PhotoResearchers is a stock site that specializes in scientific imagery. Its clients are mainly publishers of science textbooks as well as marketing companies looking for images to promote science conferences and other events. From those with a good understanding of science though, the site requires two kinds of assets that are otherwise hard to find.
Knowledge is one. While a picture of a flower on a stock site might be described solely as “Purple flower in a field,” the same flower on PhotoResearchers is more likely to include the flower’s name, Latin name and any special features. This flower, for example, is described as:
Bladderwort, Utricularia dichotoma, flower. This aquatic plant has underwater “bladders” that trap and digest small aquatic organisms.
That picture used for a week in a quarter-page event ad to be seen by up to 5,000 people would cost $569 — far more than a small shot of a purple flower would fetch on a microstock site. For images like these, it’s the knowledge as much as the photography that gives the image its value.
The same is true of access. Many of the PhotoResearchers’ photos show either expensive scientific equipment or the results of using that expensive scientific equipment. Those kinds of photographs can only be taken by people who have access to laboratories and can obtain the permissions necessary to shoot in them.
Again, like Christian photographers, there’s no shortage of scientists who are keen on photography but when they combine their two areas of expertise they bring photo buyers a quality of imagery that gives it extra value.
An Eye for Fashion and Photography
Sometimes though, you don’t even have to try to combine a passion for a non-photography field with expertise with a camera. Scott Schuman was a director of men’s fashion when he took time off to care for his daughter in 2005. Taking his camera with him on walks around New York, it was only natural that he would find himself pointing his lens at the people on the streets with the most impressive dress sense. He’d put their pictures on his blog and add a few comments about their sense of fashion. The aim, he said, was to try to shoot style in the way that most designers hunted for inspiration.
His blog, The Sartorialist, soon became essential reading for fashionistas, and Schuman found himself in demand from a number of fashion companies hoping to use his style of photography. He’s produced advertising campaigns for The Gap, DKNY Jeans and Burberry, has worked with Vogue and style.com during Paris Fashion Week as well as with a number of businesses outside the world of fashion such as Verizon and Nespresso. An anthology of his favorite shots was published in 2009 in a book entitled The Sartorialist.
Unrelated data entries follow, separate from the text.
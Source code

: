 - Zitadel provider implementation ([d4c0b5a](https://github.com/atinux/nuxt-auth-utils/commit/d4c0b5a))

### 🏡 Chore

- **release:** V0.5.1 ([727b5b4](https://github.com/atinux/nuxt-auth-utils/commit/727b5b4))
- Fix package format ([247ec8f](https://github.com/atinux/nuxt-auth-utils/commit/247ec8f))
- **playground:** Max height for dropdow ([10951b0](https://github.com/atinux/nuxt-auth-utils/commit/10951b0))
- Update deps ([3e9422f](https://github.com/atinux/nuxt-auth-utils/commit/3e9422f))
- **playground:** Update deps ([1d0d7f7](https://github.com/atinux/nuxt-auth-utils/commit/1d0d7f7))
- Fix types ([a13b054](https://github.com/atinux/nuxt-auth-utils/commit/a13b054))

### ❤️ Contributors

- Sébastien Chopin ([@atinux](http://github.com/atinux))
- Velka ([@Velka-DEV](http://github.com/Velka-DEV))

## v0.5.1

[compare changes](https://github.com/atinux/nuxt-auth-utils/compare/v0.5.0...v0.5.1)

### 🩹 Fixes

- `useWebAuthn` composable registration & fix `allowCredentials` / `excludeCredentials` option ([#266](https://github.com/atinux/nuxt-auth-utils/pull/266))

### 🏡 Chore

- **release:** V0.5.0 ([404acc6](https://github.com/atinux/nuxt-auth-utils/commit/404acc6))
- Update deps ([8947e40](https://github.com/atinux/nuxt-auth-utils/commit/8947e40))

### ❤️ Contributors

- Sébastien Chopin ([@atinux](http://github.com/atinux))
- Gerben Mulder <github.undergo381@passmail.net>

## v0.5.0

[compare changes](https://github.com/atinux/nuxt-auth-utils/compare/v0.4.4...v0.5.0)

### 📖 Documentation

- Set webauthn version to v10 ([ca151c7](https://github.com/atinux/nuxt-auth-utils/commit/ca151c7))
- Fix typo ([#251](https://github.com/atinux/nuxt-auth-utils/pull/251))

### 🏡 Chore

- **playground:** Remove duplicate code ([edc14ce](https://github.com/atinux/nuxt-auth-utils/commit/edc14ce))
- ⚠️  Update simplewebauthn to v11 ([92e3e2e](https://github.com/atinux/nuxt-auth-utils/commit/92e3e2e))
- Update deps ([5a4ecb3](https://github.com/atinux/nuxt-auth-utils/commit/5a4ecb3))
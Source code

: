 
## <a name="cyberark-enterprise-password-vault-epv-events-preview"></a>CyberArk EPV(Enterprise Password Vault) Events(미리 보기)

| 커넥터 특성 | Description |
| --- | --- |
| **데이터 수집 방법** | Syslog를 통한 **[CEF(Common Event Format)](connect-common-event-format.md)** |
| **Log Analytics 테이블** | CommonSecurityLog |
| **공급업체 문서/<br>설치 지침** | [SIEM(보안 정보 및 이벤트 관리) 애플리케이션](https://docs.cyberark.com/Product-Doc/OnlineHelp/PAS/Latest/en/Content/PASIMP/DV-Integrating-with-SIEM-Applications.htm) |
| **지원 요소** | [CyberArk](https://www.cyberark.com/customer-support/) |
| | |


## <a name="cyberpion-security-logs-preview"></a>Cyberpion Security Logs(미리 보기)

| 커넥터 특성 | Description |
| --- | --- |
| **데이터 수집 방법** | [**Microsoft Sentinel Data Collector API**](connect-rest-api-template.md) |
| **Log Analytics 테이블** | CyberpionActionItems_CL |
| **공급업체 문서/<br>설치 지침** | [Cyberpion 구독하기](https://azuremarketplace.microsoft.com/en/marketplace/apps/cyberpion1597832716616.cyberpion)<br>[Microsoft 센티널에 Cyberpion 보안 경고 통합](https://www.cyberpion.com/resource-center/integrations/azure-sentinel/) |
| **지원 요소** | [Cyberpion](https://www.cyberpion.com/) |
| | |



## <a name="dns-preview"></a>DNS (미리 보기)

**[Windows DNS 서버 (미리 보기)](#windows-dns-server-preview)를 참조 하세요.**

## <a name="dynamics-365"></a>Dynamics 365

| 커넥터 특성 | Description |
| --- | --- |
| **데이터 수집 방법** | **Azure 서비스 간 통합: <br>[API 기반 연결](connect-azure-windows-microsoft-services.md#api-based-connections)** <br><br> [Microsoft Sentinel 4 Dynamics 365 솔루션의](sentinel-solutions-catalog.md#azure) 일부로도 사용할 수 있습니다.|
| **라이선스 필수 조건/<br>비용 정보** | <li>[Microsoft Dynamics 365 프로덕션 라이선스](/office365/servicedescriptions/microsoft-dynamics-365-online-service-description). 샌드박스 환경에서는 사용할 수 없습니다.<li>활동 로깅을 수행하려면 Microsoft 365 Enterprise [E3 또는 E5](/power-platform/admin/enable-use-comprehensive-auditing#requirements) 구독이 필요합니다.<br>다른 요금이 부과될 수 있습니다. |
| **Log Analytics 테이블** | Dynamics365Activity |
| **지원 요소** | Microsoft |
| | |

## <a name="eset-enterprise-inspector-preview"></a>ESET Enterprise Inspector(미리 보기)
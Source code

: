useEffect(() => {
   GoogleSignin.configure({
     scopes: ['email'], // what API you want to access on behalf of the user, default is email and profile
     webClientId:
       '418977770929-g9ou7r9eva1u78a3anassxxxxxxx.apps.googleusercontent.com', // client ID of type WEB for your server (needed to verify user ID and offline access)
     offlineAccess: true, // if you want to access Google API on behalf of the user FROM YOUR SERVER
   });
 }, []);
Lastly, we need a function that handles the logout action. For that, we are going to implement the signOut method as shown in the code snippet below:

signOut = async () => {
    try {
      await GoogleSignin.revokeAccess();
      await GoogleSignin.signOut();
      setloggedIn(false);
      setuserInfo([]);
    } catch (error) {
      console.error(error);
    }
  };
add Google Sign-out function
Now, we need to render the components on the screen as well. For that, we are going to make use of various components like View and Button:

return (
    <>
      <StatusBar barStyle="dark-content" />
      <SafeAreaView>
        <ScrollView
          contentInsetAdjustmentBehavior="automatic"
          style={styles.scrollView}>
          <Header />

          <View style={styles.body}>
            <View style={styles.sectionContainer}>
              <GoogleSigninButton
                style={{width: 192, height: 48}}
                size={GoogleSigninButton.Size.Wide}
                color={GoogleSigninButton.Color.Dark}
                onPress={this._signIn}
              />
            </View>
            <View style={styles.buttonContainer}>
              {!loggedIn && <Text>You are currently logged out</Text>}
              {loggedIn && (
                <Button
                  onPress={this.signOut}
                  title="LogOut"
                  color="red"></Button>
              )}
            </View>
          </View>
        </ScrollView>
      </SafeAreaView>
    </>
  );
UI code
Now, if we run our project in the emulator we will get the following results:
Schuman’s success may owe something to the zeitgeist for shooting anywhere and anytime but mostly it’s down to his eye for style and fashion and his ability to capture them in an image.
To make money from photography, you always need to know how to handle a camera — and you need to have right camera to handle. You’ll need talent and a photographic eye but all of those things are relatively common. If you can also add knowledge, access, experience or expertise that’s rarer and harder to find to your skills as a photographer, you should find that it’s a lot easier to turn your photography ability into cash.